Let’s see a quick usage comparison between the different related packages.
jsonpath-ng¶
Perhaps the most used library to cover this type of needs. Following the example concerning authors and books, published on its web site:
data = {
"store": {
"book": [
{
"category": "reference",
"author": "Nigel Rees",
"title": "Sayings of the Century",
"price": 8.95
},
{
"category": "fiction",
"author": "Evelyn Waugh",
"title": "Sword of Honour",
"price": 12.99
},
{
"category": "fiction",
"author": "Herman Melville",
"title": "Moby Dick",
"isbn": "0-553-21311-3",
"price": 8.99
},
{
"category": "fiction",
"author": "J. R. R. Tolkien",
"title": "The Lord of the Rings",
"isbn": "0-395-19395-8",
"price": 22.99
}
],
"bicycle": {
"color": "red",
"price": 19.95
}
}
}
from jsonpath_ng.ext import parse
# retrieving the authors of all books in the store
query_all_book_authors = parse("$.store.book[*].author")
[match.value for match in query_all_book_authors.find(data)]
['Nigel Rees', 'Evelyn Waugh', 'Herman Melville', 'J. R. R. Tolkien']

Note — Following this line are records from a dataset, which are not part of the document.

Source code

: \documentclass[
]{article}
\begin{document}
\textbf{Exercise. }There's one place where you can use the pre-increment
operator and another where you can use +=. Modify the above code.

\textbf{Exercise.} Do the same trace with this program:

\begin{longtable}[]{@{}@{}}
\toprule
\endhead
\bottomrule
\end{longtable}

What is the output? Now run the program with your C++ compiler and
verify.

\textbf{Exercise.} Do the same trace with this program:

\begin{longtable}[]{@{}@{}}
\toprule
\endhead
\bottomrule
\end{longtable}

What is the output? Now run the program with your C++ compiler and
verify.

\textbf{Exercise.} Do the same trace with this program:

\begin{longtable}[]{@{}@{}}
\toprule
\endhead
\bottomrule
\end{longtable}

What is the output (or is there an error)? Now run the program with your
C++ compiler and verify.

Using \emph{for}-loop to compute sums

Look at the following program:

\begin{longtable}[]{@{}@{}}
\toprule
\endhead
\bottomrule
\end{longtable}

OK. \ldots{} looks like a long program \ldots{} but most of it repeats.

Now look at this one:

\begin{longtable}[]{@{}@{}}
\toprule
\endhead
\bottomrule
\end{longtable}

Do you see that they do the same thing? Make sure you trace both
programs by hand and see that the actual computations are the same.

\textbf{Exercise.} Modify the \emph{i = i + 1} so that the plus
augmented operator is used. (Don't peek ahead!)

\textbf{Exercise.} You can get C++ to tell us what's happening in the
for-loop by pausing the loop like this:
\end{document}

# getting the json path of the first author
str(query_all_book_authors.find(data)[0].full_path)
'store.book.[0].author'
# filter all books with isbn number
query_isbn_books = parse("$..book[?(@.isbn)]")
[match.value for match in query_isbn_books.find(data)]
[{'category': 'fiction',
'author': 'Herman Melville',
'title': 'Moby Dick',
'isbn': '0-553-21311-3',
'price': 8.99},
{'category': 'fiction',
'author': 'J. R. R. Tolkien',
'title': 'The Lord of the Rings',
'isbn': '0-395-19395-8',
'price': 22.99}]
import jsonutils as js
data = js.JSONObject(data) # load previous data as a JSONNode instance
# retrieving the authors of all books in the store
data.store.book.query(author=js.All) # just one statement
<QuerySet ['Nigel Rees', 'Evelyn Waugh', 'Herman Melville', 'J. R. R. Tolkien']>
# getting the json path of the first author
data.store.book.query(author=js.All).first().jsonpath
store/book/0/author/
# or if we want a python path expression
data.store.book.query(author=js.All).first().jsonpath.expr
'["store"]["book"][0]["author"]'
# filter all books with isbn number
data.store.book.query(isbn__isnull=False, include_parent_=True)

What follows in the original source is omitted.